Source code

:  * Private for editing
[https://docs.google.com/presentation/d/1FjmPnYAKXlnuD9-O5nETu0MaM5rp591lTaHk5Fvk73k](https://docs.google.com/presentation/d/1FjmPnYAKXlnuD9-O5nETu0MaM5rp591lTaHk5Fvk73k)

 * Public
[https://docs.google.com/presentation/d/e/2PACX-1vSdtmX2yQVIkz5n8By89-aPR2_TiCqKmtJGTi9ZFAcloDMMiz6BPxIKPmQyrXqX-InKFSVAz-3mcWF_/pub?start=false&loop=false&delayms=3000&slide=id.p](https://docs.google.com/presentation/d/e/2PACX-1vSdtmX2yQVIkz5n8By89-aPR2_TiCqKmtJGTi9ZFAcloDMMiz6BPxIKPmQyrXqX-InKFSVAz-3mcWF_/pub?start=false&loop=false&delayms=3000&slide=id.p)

◆ ◆ ◆ ◆ ◆

Read the data above and pull out each line that holds the string "https".

**Output**
[https://docs.google.com/presentation/d/1FjmPnYAKXlnuD9-O5nETu0MaM5rp591lTaHk5Fvk73k](https://docs.google.com/presentation/d/1FjmPnYAKXlnuD9-O5nETu0MaM5rp591lTaHk5Fvk73k)
[https://docs.google.com/presentation/d/e/2PACX-1vSdtmX2yQVIkz5n8By89-aPR2_TiCqKmtJGTi9ZFAcloDMMiz6BPxIKPmQyrXqX-InKFSVAz-3mcWF_/pub?start=false&loop=false&delayms=3000&slide=id.p](https://docs.google.com/presentation/d/e/2PACX-1vSdtmX2yQVIkz5n8By89-aPR2_TiCqKmtJGTi9ZFAcloDMMiz6BPxIKPmQyrXqX-InKFSVAz-3mcWF_/pub?start=false&loop=false&delayms=3000&slide=id.p)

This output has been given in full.